Record set:
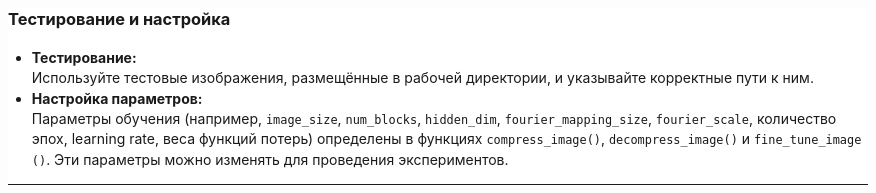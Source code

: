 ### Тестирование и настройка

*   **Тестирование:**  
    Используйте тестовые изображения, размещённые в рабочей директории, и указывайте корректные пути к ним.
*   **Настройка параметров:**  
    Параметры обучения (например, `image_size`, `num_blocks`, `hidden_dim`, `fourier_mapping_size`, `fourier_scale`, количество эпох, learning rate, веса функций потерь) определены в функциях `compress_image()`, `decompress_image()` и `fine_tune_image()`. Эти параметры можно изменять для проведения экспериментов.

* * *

==

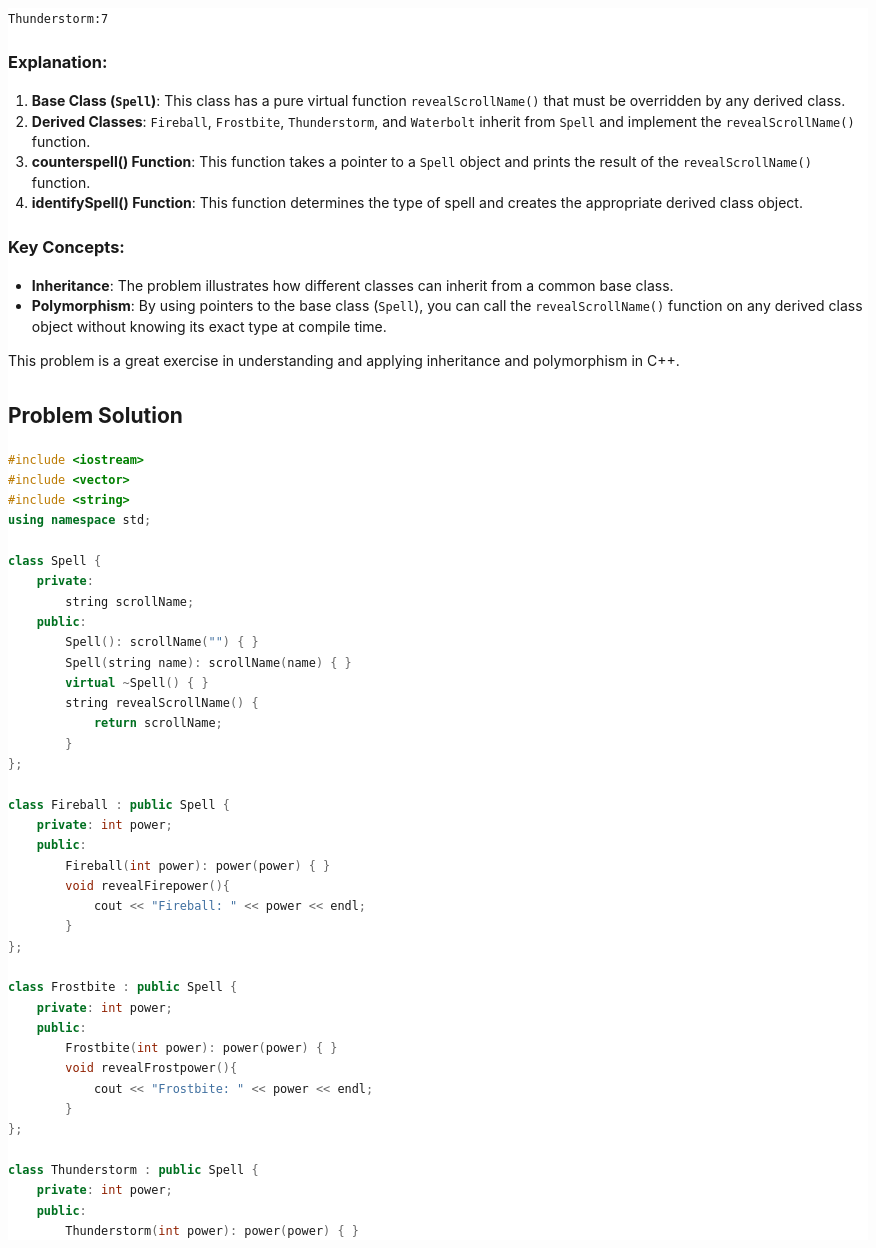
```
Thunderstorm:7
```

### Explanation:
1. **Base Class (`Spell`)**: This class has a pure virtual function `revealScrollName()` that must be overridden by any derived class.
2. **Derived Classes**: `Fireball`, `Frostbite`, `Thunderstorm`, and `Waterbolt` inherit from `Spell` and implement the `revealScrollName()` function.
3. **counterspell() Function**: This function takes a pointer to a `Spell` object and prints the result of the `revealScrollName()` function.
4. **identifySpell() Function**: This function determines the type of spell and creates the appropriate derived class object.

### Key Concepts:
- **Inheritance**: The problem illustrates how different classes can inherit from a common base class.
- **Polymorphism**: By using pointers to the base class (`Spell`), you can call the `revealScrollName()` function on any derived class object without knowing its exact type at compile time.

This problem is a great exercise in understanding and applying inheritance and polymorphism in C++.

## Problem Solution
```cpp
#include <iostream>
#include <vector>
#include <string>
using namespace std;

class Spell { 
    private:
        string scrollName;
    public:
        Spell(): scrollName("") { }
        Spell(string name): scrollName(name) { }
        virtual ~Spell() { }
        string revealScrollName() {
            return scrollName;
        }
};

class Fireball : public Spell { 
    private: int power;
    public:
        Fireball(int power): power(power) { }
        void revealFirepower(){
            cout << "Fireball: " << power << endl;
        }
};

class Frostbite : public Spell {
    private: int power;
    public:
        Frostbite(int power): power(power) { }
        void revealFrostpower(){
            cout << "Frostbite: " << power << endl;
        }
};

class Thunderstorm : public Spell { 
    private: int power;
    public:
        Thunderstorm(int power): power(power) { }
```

Task statement: Check each line of the records for the word "Frostbite", then state how many lines have it, as a number only.

The completed task: 4